• _Exercise prompt_: Nothing may be added, dropped, or altered; restate the listing word for word.

*** Opening of Recorded information ***

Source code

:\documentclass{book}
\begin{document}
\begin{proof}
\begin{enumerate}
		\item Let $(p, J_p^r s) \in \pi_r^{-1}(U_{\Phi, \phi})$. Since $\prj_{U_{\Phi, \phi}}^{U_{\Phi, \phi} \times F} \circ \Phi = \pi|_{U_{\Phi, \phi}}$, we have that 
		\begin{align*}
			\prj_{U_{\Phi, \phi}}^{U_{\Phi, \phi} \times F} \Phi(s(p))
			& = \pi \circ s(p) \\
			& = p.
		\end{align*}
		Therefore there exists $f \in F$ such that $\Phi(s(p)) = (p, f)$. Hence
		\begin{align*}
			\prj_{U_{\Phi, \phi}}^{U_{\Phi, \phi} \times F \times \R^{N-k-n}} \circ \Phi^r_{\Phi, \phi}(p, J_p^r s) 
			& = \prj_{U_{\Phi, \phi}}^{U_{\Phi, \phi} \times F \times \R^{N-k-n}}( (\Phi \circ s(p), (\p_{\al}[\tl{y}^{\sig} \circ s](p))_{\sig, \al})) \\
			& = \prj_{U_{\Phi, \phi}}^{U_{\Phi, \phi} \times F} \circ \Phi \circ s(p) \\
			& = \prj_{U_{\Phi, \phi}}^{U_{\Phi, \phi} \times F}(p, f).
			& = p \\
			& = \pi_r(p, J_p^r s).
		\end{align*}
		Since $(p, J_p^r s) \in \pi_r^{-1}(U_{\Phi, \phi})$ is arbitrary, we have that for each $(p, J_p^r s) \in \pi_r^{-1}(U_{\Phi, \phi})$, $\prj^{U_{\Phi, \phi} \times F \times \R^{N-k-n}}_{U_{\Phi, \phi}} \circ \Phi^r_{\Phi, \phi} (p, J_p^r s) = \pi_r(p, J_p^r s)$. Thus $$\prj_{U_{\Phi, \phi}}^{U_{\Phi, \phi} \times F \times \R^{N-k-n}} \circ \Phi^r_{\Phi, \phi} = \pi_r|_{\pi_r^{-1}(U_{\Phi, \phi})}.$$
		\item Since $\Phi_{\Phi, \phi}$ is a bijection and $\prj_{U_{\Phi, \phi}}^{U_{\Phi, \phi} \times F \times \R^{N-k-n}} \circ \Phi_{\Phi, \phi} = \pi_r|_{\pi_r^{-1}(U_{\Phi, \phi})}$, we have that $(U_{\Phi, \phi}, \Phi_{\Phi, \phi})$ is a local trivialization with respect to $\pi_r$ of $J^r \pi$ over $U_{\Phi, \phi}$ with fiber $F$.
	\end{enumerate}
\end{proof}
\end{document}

*** Close of Recorded information ***

• _Finished task_:
Source code

:\documentclass{book}
\begin{document}
\begin{proof}
\begin{enumerate}
		\item Let $(p, J_p^r s) \in \pi_r^{-1}(U_{\Phi, \phi})$. Since $\prj_{U_{\Phi, \phi}}^{U_{\Phi, \phi} \times F} \circ \Phi = \pi|_{U_{\Phi, \phi}}$, we have that 
		\begin{align*}
			\prj_{U_{\Phi, \phi}}^{U_{\Phi, \phi} \times F} \Phi(s(p))
			& = \pi \circ s(p) \\
			& = p.
		\end{align*}
		Therefore there exists $f \in F$ such that $\Phi(s(p)) = (p, f)$. Hence
		\begin{align*}
			\prj_{U_{\Phi, \phi}}^{U_{\Phi, \phi} \times F \times \R^{N-k-n}} \circ \Phi^r_{\Phi, \phi}(p, J_p^r s) 
			& = \prj_{U_{\Phi, \phi}}^{U_{\Phi, \phi} \times F \times \R^{N-k-n}}( (\Phi \circ s(p), (\p_{\al}[\tl{y}^{\sig} \circ s](p))_{\sig, \al})) \\
			& = \prj_{U_{\Phi, \phi}}^{U_{\Phi, \phi} \times F} \circ \Phi \circ s(p) \\
			& = \prj_{U_{\Phi, \phi}}^{U_{\Phi, \phi} \times F}(p, f).
			& = p \\
			& = \pi_r(p, J_p^r s).
		\end{align*}
		Since $(p, J_p^r s) \in \pi_r^{-1}(U_{\Phi, \phi})$ is arbitrary, we have that for each $(p, J_p^r s) \in \pi_r^{-1}(U_{\Phi, \phi})$, $\prj^{U_{\Phi, \phi} \times F \times \R^{N-k-n}}_{U_{\Phi, \phi}} \circ \Phi^r_{\Phi, \phi} (p, J_p^r s) = \pi_r(p, J_p^r s)$. Thus $$\prj_{U_{\Phi, \phi}}^{U_{\Phi, \phi} \times F \times \R^{N-k-n}} \circ \Phi^r_{\Phi, \phi} = \pi_r|_{\pi_r^{-1}(U_{\Phi, \phi})}.$$
		\item Since $\Phi_{\Phi, \phi}$ is a bijection and $\prj_{U_{\Phi, \phi}}^{U_{\Phi, \phi} \times F \times \R^{N-k-n}} \circ \Phi_{\Phi, \phi} = \pi_r|_{\pi_r^{-1}(U_{\Phi, \phi})}$, we have that $(U_{\Phi, \phi}, \Phi_{\Phi, \phi})$ is a local trivialization with respect to $\pi_r$ of $J^r \pi$ over $U_{\Phi, \phi}$ with fiber $F$.
	\end{enumerate}
\end{proof}
\end{document}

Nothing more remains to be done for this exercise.